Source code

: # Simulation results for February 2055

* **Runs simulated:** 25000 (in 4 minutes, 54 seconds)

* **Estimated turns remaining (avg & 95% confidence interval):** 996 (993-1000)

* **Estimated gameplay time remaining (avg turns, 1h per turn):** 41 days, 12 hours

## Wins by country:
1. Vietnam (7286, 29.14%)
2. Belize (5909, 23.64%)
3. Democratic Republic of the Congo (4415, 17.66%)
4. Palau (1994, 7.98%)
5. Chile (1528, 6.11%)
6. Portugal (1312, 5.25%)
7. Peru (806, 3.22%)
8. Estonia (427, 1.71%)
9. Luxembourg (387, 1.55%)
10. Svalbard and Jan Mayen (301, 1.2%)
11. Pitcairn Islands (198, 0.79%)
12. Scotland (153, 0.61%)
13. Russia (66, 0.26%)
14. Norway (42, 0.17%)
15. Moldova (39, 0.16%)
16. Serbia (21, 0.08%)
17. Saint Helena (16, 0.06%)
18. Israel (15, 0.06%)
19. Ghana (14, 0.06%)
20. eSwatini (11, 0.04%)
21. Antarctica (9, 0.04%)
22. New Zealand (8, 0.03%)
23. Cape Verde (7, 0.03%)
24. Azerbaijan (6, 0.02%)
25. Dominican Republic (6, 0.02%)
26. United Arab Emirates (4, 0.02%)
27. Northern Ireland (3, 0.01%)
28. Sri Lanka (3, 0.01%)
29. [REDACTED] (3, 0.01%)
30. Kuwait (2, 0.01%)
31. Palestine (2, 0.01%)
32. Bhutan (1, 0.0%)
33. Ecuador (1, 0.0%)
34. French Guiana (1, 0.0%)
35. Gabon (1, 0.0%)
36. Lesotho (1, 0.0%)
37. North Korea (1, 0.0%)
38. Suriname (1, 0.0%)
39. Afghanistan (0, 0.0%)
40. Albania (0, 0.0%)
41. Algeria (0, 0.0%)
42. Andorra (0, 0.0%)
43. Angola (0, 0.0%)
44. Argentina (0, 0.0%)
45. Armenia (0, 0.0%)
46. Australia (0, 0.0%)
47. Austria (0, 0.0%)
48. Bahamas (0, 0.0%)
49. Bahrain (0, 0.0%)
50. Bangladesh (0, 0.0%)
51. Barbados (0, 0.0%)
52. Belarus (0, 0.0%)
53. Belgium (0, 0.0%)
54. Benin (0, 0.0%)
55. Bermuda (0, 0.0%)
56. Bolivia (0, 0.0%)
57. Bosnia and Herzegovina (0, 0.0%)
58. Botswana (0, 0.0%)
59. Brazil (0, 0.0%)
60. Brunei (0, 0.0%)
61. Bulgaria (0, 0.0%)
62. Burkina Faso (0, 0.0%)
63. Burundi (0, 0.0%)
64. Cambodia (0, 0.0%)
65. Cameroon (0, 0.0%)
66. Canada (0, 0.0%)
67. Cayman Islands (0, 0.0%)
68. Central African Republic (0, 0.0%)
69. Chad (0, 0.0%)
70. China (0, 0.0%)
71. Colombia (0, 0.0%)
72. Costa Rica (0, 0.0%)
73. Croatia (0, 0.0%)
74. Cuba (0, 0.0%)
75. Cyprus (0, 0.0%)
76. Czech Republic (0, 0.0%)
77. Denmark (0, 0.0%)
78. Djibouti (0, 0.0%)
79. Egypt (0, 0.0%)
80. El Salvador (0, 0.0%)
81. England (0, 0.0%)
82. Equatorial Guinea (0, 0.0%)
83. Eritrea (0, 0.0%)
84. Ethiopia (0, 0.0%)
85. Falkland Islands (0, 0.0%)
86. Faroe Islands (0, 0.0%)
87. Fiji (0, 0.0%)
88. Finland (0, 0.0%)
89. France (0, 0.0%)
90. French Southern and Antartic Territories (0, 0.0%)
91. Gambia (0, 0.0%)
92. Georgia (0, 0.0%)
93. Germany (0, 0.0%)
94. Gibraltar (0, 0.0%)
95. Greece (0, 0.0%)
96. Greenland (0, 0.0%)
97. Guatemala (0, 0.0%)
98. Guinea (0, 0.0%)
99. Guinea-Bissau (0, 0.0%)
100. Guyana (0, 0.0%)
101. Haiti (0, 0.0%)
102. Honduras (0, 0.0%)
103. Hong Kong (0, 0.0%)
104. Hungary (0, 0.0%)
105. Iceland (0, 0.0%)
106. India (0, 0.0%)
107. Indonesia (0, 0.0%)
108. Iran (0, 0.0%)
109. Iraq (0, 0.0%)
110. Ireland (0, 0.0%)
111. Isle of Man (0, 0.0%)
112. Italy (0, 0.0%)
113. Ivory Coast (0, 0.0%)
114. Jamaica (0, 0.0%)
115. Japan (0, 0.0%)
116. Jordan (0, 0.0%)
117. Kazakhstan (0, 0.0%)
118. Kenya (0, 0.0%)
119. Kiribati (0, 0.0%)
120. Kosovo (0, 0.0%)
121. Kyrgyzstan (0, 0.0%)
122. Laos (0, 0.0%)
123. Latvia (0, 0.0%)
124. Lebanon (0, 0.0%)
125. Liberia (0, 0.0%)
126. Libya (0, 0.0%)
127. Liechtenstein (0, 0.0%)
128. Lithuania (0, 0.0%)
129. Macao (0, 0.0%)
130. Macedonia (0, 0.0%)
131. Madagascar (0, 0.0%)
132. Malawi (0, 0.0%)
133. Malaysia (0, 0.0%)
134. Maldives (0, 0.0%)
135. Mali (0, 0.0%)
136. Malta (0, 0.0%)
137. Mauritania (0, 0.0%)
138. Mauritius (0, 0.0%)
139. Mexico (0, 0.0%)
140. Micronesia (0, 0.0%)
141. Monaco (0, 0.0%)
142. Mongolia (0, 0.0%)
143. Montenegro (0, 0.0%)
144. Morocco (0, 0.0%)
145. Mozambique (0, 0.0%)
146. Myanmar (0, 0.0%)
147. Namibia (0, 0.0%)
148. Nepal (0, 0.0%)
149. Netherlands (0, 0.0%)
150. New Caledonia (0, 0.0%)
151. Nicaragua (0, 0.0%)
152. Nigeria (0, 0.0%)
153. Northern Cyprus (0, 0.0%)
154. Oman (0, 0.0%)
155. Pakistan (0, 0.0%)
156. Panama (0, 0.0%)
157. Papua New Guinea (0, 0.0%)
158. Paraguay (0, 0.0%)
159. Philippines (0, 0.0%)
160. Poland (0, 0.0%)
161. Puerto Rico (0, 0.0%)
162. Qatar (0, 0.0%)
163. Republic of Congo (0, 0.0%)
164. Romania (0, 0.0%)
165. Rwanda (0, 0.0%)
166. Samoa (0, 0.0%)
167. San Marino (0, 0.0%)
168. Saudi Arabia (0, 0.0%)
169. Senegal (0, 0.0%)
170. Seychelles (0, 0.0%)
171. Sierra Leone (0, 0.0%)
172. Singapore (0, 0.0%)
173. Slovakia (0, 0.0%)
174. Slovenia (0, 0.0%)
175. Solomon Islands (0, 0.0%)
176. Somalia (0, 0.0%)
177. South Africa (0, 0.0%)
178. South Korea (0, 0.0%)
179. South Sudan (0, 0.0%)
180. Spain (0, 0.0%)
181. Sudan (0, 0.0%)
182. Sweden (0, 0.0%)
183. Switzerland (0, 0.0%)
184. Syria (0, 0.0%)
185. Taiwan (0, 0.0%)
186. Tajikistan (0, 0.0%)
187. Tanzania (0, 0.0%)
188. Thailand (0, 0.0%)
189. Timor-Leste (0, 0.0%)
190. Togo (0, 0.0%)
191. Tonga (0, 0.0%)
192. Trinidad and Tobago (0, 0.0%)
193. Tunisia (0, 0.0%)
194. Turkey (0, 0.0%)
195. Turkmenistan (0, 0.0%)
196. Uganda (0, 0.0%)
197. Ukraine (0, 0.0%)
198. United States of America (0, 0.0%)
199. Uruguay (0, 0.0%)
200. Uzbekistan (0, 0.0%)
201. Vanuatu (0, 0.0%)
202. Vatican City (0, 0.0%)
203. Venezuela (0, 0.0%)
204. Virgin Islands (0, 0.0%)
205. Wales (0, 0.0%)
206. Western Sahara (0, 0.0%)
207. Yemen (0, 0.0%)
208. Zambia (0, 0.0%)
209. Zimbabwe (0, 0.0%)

****************************************

* _Exercise goal_: Could you return every line from the entries above in which the string "Islands" occurs?

* _Solution_:
11. Pitcairn Islands (198, 0.79%)
67. Cayman Islands (0, 0.0%)
85. Falkland Islands (0, 0.0%)
86. Faroe Islands (0, 0.0%)
175. Solomon Islands (0, 0.0%)
204. Virgin Islands (0, 0.0%)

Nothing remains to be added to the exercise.